Era evidente que por sus venas corría sangre de Titán, en sus genes, la semilla
de aquellos que tiempo atrás, subrepticiamente bajaron del cielo y preñaron a
ciertas hembras, sembrando sus entrañas
con su herencia. La contextura física de Nim era superior a la de los
demás. Estaba dotado de gran estatura, era hermoso y temerario… Su agudeza y
carisma lo destacaban ampliamente muy por encima de cualquier normal que hubiera
estampado huellas en el suelo de este planeta.

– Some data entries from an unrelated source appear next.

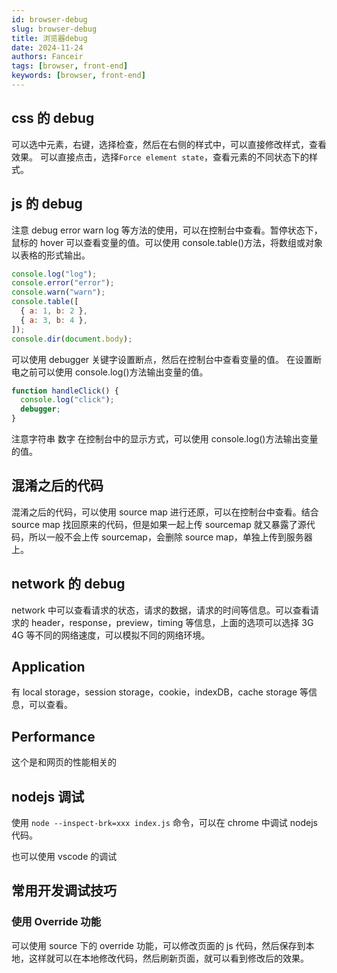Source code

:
 ```yaml
---
id: browser-debug
slug: browser-debug
title: 浏览器debug
date: 2024-11-24
authors: Fanceir
tags: [browser, front-end]
keywords: [browser, front-end]
---
```


## css 的 debug

可以选中元素，右键，选择检查，然后在右侧的样式中，可以直接修改样式，查看效果。
可以直接点击，选择`Force element state`，查看元素的不同状态下的样式。

## js 的 debug

注意 debug error warn log 等方法的使用，可以在控制台中查看。暂停状态下，鼠标的 hover 可以查看变量的值。可以使用 console.table()方法，将数组或对象以表格的形式输出。

```js
console.log("log");
console.error("error");
console.warn("warn");
console.table([
  { a: 1, b: 2 },
  { a: 3, b: 4 },
]);
console.dir(document.body);
```

可以使用 debugger 关键字设置断点，然后在控制台中查看变量的值。
在设置断电之前可以使用 console.log()方法输出变量的值。

```js
function handleClick() {
  console.log("click");
  debugger;
}
```

注意字符串 数字 在控制台中的显示方式，可以使用 console.log()方法输出变量的值。

## 混淆之后的代码

混淆之后的代码，可以使用 source map 进行还原，可以在控制台中查看。结合 source map 找回原来的代码，但是如果一起上传 sourcemap 就又暴露了源代码，所以一般不会上传 sourcemap，会删除 source map，单独上传到服务器上。

## network 的 debug

network 中可以查看请求的状态，请求的数据，请求的时间等信息。可以查看请求的 header，response，preview，timing 等信息，上面的选项可以选择 3G 4G 等不同的网络速度，可以模拟不同的网络环境。

## Application

有 local storage，session storage，cookie，indexDB，cache storage 等信息，可以查看。

## Performance

这个是和网页的性能相关的

## nodejs 调试

使用 `node --inspect-brk=xxx index.js` 命令，可以在 chrome 中调试 nodejs 代码。

也可以使用 vscode 的调试

## 常用开发调试技巧

### 使用 Override 功能

可以使用 source 下的 override 功能，可以修改页面的 js 代码，然后保存到本地，这样就可以在本地修改代码，然后刷新页面，就可以看到修改后的效果。
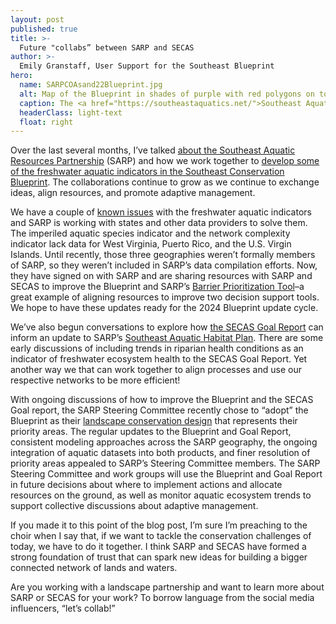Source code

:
 ```yaml
---
layout: post
published: true
title: >-
  Future "collabs” between SARP and SECAS
author: >-
  Emily Granstaff, User Support for the Southeast Blueprint
hero:
  name: SARPCOAsand22Blueprint.jpg
  alt: Map of the Blueprint in shades of purple with red polygons on top representing SARP's Conservation Opportunity Areas.
  caption: The <a href="https://southeastaquatics.net/">Southeast Aquatic Resources Partnership</a> (SARP) has adopted the Blueprint for their priority areas.
  headerClass: light-text
  float: right
---
```

Over the last several months, I’ve talked [about the Southeast Aquatic Resources Partnership](https://secassoutheast.org/2023/02/24/A-tale-of-two-partnerships-how-SARP-and-SECAS-work-together.html) (SARP) and how we work together to [develop some of the freshwater aquatic indicators in the Southeast Conservation Blueprint](https://secassoutheast.org/2023/04/20/Highlighting-three-freshwater-aquatic-indicators-co-developed-with-SARP.html). The collaborations continue to grow as we continue to exchange ideas, align resources, and promote adaptive management.<!--more-->

We have a couple of [known issues](https://secassoutheast.org/blueprint-known-issues) with the freshwater aquatic indicators and SARP is working with states and other data providers to solve them. The imperiled aquatic species indicator and the network complexity indicator lack data for West Virginia, Puerto Rico, and the U.S. Virgin Islands. Until recently, those three geographies weren’t formally members of SARP, so they weren’t included in SARP’s data compilation efforts. Now, they have signed on with SARP and are sharing resources with SARP and SECAS to improve the Blueprint and SARP’s [Barrier Prioritization Tool](https://aquaticbarriers.org/)–a great example of aligning resources to improve two decision support tools. We hope to have these updates ready for the 2024 Blueprint update cycle.

We’ve also begun conversations to explore how [the SECAS Goal Report](https://secassoutheast.org/our-goal) can inform an update to SARP’s [Southeast Aquatic Habitat Plan](https://southeastaquatics.net/about/our-work/conservation-planning/sahp). There are some early discussions of including trends in riparian health conditions as an indicator of freshwater ecosystem health to the SECAS Goal Report. Yet another way we that can work together to align processes and use our respective networks to be more efficient!    

With ongoing discussions of how to improve the Blueprint and the SECAS Goal report, the SARP Steering Committee recently chose to “adopt” the Blueprint as their [landscape conservation design](https://lccnetwork.org/sites/default/files/Resources/LCD-Recommended-Practices-v1-092818_0.pdf) that represents their priority areas. The regular updates to the Blueprint and Goal Report, consistent modeling approaches across the SARP geography, the ongoing integration of aquatic datasets into both products, and finer resolution of priority areas appealed to SARP’s Steering Committee members. The SARP Steering Committee and work groups will use the Blueprint and Goal Report in future decisions about where to implement actions and allocate resources on the ground, as well as monitor aquatic ecosystem trends to support collective discussions about adaptive management.

If you made it to this point of the blog post, I’m sure I’m preaching to the choir when I say that, if we want to tackle the conservation challenges of today, we have to do it together. I think SARP and SECAS have formed a strong foundation of trust that can spark new ideas for building a bigger connected network of lands and waters.  

Are you working with a landscape partnership and want to learn more about SARP or SECAS for your work? To borrow language from the social media influencers, “let’s collab!”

Los “normales” eran de naturaleza débil. Poseían una piel
endeble, fácil de rasgarse y eso los exponía a desangrarse ante el menor
accidente o ataque de bestias que pululaban en constante acechanza de presas.
Esa fragilidad los estaba llevando al borde de la extinción y por ende, a la
supresión de su presencia en el contexto de la forja de un legado. Apenas si
pasarían como el recuerdo de una huidiza especie que sirvió de alimento a los
depredadores.
Nim vino a este mundo con habilidades paranormales. Tenía
excelentes reflejos y una gran fortaleza física y emocional. Fabricar armas y
artificios para enfrentarse a las bestias que merodeaban por su precaria aldea,
era un juego para el pequeño Nim, quien desde muy jovencito supo erigirse como
un “Alfa” entre la gran manada de los “normales” con los que convivía. Poco a
poco su fama de cazador y protector se propagó por toda la faz del planeta.
Desde las zonas más lejanas, venían grupos y clanes de “normales” dispersos, a
solicitar la protección del gran “Nim”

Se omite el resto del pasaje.